**How to complete this task**
Any picture must be dropped, but each line of the data should be duplicated exactly.

**Dataset**
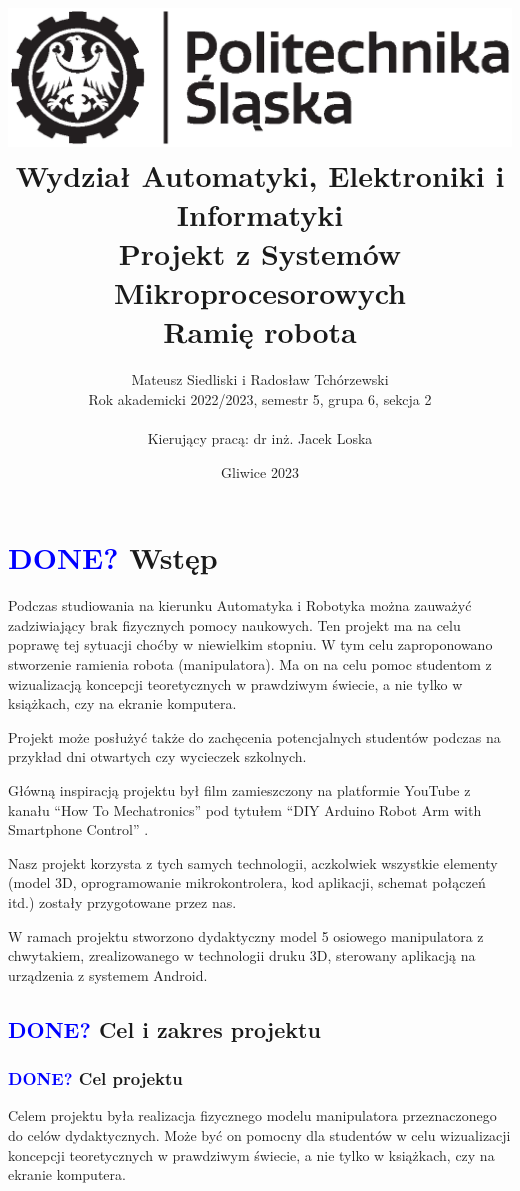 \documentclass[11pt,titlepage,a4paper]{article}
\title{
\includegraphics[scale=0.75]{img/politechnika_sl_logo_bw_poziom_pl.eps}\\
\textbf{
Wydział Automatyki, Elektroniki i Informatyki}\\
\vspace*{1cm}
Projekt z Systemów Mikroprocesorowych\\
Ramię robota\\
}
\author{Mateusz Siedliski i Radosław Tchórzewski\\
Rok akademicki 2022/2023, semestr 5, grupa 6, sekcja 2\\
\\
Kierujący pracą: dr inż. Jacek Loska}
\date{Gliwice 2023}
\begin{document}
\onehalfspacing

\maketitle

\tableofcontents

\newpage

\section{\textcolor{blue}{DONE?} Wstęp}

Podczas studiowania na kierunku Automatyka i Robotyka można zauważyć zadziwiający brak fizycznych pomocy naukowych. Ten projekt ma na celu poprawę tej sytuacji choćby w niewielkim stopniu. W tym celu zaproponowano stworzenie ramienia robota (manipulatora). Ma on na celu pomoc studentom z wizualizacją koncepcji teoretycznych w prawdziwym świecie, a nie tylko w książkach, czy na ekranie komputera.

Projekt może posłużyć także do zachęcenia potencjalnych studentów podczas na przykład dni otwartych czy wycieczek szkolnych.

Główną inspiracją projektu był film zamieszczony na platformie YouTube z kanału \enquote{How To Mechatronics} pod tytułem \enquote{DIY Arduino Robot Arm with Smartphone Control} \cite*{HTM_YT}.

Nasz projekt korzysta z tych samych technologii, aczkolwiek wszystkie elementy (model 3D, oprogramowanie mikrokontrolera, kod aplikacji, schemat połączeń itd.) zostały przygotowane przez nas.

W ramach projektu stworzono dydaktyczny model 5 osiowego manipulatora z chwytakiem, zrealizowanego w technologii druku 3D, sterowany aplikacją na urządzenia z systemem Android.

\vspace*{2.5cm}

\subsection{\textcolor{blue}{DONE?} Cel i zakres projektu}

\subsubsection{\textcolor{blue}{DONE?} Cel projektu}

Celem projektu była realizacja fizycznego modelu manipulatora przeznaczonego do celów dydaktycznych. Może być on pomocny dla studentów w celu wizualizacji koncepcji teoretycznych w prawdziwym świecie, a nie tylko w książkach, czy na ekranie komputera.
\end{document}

**Exercise output**
 \documentclass[11pt,titlepage,a4paper]{article}
\title{
\includegraphics[scale=0.75]{img/politechnika_sl_logo_bw_poziom_pl.eps}\\
\textbf{
Wydział Automatyki, Elektroniki i Informatyki}\\
\vspace*{1cm}
Projekt z Systemów Mikroprocesorowych\\
Ramię robota\\
}
\author{Mateusz Siedliski i Radosław Tchórzewski\\
Rok akademicki 2022/2023, semestr 5, grupa 6, sekcja 2\\
\\
Kierujący pracą: dr inż. Jacek Loska}
\date{Gliwice 2023}
\begin{document}
\onehalfspacing

\maketitle

\tableofcontents

\newpage

\section{\textcolor{blue}{DONE?} Wstęp}

Podczas studiowania na kierunku Automatyka i Robotyka można zauważyć zadziwiający brak fizycznych pomocy naukowych. Ten projekt ma na celu poprawę tej sytuacji choćby w niewielkim stopniu. W tym celu zaproponowano stworzenie ramienia robota (manipulatora). Ma on na celu pomoc studentom z wizualizacją koncepcji teoretycznych w prawdziwym świecie, a nie tylko w książkach, czy na ekranie komputera.

Projekt może posłużyć także do zachęcenia potencjalnych studentów podczas na przykład dni otwartych czy wycieczek szkolnych.

Główną inspiracją projektu był film zamieszczony na platformie YouTube z kanału \enquote{How To Mechatronics} pod tytułem \enquote{DIY Arduino Robot Arm with Smartphone Control} \cite*{HTM_YT}.

Nasz projekt korzysta z tych samych technologii, aczkolwiek wszystkie elementy (model 3D, oprogramowanie mikrokontrolera, kod aplikacji, schemat połączeń itd.) zostały przygotowane przez nas.

W ramach projektu stworzono dydaktyczny model 5 osiowego manipulatora z chwytakiem, zrealizowanego w technologii druku 3D, sterowany aplikacją na urządzenia z systemem Android.

\vspace*{2.5cm}

\subsection{\textcolor{blue}{DONE?} Cel i zakres projektu}

\subsubsection{\textcolor{blue}{DONE?} Cel projektu}

Celem projektu była realizacja fizycznego modelu manipulatora przeznaczonego do celów dydaktycznych. Może być on pomocny dla studentów w celu wizualizacji koncepcji teoretycznych w prawdziwym świecie, a nie tylko w książkach, czy na ekranie komputera.
\end{document}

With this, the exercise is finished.